The UK commercial property market continues to perform well even if the huge momentum seen last year has slowed somewhat, according to the latest results of MSCI Inc.’s AREF/IPD UK Quarterly Property Fund Index.
The index shows that unlisted real estate funds were able to post a return of 2.5 per cent in the three months to March of this year, which was slightly less than the 3.8 per cent noted in the fourth quarter of 2014.
Funds in the AREF/IPD UK Quarterly Property Fund Index grew by 15.9 per cent year on year and thus continue to outperform the equities and bonds markets, which grew by 4.0 per cent and 1.8 per cent respectively during the three month period in question. This is below the IPD UK Monthly Property Index, which achieved a total return of 18.3 per cent in the 12 months to March 2014.

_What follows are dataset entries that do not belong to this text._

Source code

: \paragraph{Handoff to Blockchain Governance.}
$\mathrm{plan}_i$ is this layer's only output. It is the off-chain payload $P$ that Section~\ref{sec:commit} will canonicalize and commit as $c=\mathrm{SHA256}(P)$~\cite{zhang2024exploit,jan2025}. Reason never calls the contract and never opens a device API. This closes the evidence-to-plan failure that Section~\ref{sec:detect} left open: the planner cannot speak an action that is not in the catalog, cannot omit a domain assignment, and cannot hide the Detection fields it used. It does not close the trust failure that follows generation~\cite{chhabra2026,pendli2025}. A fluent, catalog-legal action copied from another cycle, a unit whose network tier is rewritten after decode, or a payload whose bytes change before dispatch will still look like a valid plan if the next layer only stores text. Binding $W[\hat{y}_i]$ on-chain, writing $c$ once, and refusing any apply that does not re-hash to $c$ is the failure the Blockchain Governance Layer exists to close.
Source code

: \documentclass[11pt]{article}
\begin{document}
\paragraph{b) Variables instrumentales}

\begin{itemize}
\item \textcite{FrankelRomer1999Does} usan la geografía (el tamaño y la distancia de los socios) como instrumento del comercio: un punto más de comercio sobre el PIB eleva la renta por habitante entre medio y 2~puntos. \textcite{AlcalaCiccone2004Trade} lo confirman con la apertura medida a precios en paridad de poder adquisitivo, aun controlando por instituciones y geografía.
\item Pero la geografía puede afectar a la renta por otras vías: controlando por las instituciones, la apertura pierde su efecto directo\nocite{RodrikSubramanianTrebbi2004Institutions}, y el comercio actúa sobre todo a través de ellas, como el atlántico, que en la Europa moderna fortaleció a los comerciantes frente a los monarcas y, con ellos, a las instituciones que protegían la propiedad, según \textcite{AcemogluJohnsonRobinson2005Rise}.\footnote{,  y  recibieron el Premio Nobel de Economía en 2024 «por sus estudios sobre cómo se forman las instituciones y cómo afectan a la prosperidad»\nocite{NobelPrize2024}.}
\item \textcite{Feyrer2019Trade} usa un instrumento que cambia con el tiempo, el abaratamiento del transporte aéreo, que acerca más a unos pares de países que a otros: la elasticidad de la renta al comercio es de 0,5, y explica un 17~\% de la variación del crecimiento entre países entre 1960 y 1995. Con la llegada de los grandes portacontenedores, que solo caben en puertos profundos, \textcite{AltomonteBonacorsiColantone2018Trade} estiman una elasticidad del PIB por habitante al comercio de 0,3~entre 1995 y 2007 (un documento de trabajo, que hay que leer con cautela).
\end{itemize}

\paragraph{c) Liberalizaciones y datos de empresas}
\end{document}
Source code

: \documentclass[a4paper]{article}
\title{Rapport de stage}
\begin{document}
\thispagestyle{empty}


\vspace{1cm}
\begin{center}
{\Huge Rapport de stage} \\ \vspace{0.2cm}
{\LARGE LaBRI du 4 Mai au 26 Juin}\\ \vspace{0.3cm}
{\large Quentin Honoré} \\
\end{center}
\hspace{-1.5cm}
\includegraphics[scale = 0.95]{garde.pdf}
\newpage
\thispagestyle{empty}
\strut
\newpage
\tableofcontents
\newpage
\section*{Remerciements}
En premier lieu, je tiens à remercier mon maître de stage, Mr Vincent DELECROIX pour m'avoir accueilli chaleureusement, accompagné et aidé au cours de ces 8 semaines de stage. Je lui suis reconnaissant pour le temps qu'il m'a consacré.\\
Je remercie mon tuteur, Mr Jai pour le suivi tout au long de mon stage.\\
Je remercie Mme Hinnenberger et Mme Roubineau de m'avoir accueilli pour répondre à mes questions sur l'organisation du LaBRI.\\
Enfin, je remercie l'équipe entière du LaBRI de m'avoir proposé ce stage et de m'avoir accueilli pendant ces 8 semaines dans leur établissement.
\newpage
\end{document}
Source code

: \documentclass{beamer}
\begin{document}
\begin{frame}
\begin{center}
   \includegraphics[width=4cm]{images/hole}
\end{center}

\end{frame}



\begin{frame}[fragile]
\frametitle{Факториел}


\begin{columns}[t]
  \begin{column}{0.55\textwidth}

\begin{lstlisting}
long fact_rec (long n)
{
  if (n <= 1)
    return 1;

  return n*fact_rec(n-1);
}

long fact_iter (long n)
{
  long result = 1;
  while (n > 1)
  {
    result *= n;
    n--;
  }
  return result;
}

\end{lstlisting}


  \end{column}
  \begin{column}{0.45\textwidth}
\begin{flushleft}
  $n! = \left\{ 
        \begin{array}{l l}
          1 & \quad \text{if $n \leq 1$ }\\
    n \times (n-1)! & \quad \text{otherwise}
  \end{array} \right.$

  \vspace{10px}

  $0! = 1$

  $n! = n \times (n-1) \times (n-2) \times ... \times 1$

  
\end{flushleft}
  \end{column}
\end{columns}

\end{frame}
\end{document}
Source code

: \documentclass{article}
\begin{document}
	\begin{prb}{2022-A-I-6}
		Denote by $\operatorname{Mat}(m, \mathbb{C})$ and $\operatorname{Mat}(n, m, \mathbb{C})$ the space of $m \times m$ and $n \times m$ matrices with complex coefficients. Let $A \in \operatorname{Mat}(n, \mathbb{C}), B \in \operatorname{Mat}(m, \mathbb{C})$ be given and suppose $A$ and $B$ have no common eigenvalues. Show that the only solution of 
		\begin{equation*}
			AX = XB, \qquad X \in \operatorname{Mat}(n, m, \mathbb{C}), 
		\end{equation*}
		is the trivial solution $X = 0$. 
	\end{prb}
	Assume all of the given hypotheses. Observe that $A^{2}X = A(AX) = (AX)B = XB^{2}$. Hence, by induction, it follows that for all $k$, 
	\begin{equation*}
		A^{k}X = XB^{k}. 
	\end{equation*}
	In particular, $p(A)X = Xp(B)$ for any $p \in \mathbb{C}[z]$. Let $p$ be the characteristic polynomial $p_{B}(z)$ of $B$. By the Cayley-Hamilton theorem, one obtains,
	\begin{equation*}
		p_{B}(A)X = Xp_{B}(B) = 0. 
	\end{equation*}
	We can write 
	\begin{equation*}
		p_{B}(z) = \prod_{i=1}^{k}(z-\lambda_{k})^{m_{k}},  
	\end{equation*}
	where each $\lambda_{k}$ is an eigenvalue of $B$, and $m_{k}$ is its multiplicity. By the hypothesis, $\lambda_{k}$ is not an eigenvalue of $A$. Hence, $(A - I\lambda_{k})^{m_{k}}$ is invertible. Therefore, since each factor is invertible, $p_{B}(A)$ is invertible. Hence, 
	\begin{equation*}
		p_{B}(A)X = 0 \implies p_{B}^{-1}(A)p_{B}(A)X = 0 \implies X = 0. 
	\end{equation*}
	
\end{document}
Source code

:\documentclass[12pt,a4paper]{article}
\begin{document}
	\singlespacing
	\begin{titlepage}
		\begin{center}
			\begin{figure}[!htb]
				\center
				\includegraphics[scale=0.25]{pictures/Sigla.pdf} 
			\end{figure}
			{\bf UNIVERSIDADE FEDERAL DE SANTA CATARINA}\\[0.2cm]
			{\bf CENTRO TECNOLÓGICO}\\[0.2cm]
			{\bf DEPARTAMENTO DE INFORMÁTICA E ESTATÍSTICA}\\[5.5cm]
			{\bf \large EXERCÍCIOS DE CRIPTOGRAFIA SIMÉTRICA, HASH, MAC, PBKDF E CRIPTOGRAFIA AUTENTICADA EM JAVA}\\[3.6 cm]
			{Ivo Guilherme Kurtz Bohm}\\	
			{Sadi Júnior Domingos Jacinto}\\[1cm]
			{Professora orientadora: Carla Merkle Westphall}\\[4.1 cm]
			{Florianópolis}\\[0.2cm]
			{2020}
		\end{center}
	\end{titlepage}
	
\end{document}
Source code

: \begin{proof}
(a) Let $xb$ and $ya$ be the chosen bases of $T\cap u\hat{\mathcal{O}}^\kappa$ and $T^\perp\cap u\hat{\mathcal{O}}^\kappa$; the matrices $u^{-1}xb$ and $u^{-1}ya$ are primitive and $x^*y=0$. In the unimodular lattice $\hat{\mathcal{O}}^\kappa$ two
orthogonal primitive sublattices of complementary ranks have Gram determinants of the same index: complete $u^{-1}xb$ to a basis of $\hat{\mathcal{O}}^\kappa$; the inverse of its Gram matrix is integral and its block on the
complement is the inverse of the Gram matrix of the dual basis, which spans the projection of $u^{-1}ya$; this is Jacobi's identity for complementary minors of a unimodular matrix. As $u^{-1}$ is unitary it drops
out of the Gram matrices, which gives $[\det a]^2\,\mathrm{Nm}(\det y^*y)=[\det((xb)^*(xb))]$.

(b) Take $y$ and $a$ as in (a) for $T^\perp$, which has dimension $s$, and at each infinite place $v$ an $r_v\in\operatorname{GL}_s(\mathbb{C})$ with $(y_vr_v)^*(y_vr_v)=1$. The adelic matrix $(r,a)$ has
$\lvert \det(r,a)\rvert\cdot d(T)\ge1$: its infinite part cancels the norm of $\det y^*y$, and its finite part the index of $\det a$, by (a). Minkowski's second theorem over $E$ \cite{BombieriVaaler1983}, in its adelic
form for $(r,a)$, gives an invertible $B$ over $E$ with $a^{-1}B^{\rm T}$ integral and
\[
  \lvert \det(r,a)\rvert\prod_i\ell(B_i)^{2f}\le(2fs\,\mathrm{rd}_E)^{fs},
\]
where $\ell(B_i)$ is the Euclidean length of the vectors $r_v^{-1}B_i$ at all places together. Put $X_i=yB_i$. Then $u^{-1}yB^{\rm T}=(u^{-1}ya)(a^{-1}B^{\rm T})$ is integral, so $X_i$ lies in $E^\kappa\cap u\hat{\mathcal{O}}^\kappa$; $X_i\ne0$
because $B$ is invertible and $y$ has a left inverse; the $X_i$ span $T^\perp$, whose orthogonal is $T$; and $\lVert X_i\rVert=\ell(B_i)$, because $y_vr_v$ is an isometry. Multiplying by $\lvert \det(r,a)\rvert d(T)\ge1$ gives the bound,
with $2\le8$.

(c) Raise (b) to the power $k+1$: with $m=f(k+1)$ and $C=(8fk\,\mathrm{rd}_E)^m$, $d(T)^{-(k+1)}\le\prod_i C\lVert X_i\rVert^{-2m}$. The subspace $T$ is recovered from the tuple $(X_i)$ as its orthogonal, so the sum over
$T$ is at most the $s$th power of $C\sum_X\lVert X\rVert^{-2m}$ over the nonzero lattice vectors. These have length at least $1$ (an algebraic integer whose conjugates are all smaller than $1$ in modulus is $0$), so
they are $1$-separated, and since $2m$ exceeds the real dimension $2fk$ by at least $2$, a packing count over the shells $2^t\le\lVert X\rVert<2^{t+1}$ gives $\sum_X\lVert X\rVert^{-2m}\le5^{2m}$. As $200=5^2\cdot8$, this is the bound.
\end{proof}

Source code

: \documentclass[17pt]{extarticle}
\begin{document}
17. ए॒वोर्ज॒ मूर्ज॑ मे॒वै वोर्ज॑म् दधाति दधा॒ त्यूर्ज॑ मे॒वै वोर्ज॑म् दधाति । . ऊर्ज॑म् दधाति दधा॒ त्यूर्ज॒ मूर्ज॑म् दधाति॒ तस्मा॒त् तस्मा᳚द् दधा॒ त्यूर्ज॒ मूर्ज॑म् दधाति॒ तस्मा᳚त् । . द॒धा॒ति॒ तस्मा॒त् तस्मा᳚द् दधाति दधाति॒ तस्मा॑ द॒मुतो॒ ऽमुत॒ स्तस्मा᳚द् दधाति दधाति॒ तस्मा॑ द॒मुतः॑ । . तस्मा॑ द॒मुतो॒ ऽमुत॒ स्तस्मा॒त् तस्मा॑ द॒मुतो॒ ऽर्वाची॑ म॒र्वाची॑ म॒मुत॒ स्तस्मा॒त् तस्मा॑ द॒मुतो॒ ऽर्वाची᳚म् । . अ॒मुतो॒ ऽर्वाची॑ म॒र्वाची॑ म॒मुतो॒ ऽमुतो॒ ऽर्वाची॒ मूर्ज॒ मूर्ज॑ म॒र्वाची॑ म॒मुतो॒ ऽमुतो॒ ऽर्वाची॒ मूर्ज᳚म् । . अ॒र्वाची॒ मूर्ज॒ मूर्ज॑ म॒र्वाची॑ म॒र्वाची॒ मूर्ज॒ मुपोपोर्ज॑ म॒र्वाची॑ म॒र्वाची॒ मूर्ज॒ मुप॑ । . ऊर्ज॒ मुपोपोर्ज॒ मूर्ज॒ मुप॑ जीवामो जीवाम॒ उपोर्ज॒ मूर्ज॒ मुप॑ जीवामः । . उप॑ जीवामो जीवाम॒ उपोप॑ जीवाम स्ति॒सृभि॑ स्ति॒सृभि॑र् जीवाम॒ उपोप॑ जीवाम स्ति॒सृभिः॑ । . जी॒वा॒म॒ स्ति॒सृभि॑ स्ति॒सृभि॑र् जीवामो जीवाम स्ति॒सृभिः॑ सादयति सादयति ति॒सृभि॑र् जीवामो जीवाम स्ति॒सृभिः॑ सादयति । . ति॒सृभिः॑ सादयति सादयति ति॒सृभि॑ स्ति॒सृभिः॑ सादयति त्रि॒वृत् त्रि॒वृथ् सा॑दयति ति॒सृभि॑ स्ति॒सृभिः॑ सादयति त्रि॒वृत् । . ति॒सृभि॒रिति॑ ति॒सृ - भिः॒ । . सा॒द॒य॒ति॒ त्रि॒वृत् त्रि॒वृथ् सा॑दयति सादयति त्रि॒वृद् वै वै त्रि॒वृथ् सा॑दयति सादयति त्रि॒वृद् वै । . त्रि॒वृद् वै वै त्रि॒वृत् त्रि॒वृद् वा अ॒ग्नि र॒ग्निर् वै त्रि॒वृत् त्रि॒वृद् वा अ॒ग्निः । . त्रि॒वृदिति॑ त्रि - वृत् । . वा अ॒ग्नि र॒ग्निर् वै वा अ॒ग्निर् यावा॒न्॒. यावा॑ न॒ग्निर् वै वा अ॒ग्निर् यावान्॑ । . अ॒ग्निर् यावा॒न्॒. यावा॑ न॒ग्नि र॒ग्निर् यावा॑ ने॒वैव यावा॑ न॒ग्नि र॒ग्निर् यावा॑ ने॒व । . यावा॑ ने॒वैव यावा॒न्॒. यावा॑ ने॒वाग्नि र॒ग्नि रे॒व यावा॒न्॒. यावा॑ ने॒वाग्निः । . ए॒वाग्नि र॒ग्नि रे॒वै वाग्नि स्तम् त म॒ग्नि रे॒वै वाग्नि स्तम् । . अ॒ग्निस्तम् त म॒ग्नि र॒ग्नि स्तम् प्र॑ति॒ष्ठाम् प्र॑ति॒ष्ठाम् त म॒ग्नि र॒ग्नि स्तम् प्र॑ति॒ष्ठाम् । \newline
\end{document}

Executive director at MSCI, Phil Tily, says; “The latest results of the AREF/IPD UK Quarterly Property Index illustrates the ongoing growth within the property market, despite a slowing in performance levels from the final three months of 2014.
“A 15.9% return year-on-year continues to outperform equities and bonds markets.”
The message, then, is that investment in commercial property continues to be a desirable path for commercial property funds, given the stable nature of returns in the field and the potential for further asset growth down the line.
Although market fluctuations are to be expected, the ongoing strength of the UK’s commercial property values are hugely encouraging – allowing balanced funds to post a 2.8 per cent return in the first quarter and thereby outperform the market overall.
AREF chief executive John Cartwright concurs, saying; ““Whilst the commercial market has cooled slightly in the first quarter, it is interesting to see that the distribution yields on other balanced funds are coming in at 4% – higher than interest rates.
“Getting a better income return on property investments than cash, and with the prospect of long term income growth, still supports the case for property as an asset class.”